Dann erzielte PSG ein Tor. Aufgrund der Auswärtstorregel waren jetzt mindestens sechs Tore für Barça nötig. In der 88. Minute, zwei Minuten vor Spielende, stand es immer noch 3:1. Was passiert in solchen Fällen in anderen Stadien? Ein großer Teil der Zuschauer geht wegen Aussichtslosigkeit vorzeitig nach Hause. Die Stadionbesucher im Camp Nou von Barcelona glaubten aber weiterhin an den Aufstieg. Das Endergebnis lautete tatsächlich 6:1!

Eine Runde später war gegen Juventus Turin sang- und klanglos Schluss. Doch zwei Tweets von Barçaspielern nach dem Triumph gegen PSG waren mehr wert als fast jeder Titel: „Andere nennen es Fußballmannschaft. Wir sagen: Barça!“ und „Andere nennen es Sensation. Wir sagen: normal.“

PAPS, TAUSCHEN WIR?

Sogar meine Tochter Sonja, die ich über alles in der Welt liebe, musste meine Fußballleidenschaft büßen. 2009 hatte sie als Siebenjährige das Pech, bereits Fernsehen zu wollen. Im Londoner Wembley-Stadion fand das Finale der Champions League statt. Barcelona traf auf Manchester United. Naturgemäß hatten die englischen Fans ein Übergewicht im Stadion.

Sonja stellte mir eine naive Frage: „Zu wem hältst du denn?“ Ich, im Brustton der Empörung: „Was ist das denn für eine Frage? Zu Barça natürlich!“ Sie als Dreikäsehoch ebenso energisch: „Dann halte ich zu den anderen!“ Das Spiel begann. Genauer gesagt: Lionel Messi begann zu spielen. Mit dem Ball und dem Gegner.
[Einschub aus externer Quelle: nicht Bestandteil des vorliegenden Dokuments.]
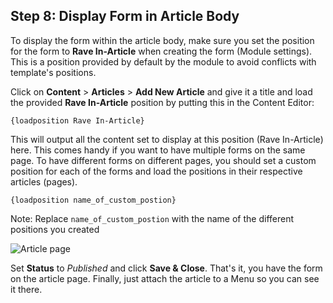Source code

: ## Step 8: Display Form in Article Body

To display the form within the article body, make sure you set the position for the form to **Rave In-Article** when creating the form (Module settings). This is a position provided by default by the module to avoid conflicts with template's positions.

Click on **Content** > **Articles** > **Add New Article** and give it a title and load the provided **Rave In-Article** position by putting this in the Content Editor:

    {loadposition Rave In-Article}

This will output all the content set to display at this position (Rave In-Article) here. This comes handy if you want to have multiple forms on the same page.
To have different forms on different pages, you should set a custom position for each of the forms and load the positions in their respective articles (pages).

    {loadposition name_of_custom_postion}

Note:    Replace `name_of_custom_postion` with the name of the different positions you created

![Article page](https://cloud.githubusercontent.com/assets/8383666/22317255/c2e1d4de-e372-11e6-979a-0ed773e71742.png)

Set **Status** to *Published* and click **Save & Close**. That's it, you have the form on the article page. Finally, just attach the article to a Menu so you can see it there.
Aus dem Augenwinkel merkte ich, dass Sonja zunehmend unruhig wurde.

Ansatzlos sagte sie: „Paps, können wir tauschen?“ Ich stand auf der Leitung. Meinte sie irgendwelche Süßigkeiten oder Snacks? Oder gar die Getränke, obwohl sie eine Limo und ich ein Bier vor mir stehen hatte? Wenn Barça und Messi spielten, hatte ich für solche Austauschverhandlungen ohnehin wenig übrig. „Was willst du jetzt tauschen?“, lautete meine etwas ungehaltene Gegenfrage. Sonja darauf: „Na, zu wem wir halten. Deine sind so gut!“ Mein Fußballherz ging auf. Getauscht habe ich aber natürlich nicht.

DIE RACHE DER TOCHTER

Niemand darf glauben, dass ich da als Paps am längeren Ast sitze. Generell nicht und nicht einmal beim Fußball. Sonjas Rache kam rasch, im Alter von zehn Jahren, während der WM-Qualifikation. Österreich war mit Deutschland in einer Gruppe. Dass wir Österreicher verlieren würden, das war klar.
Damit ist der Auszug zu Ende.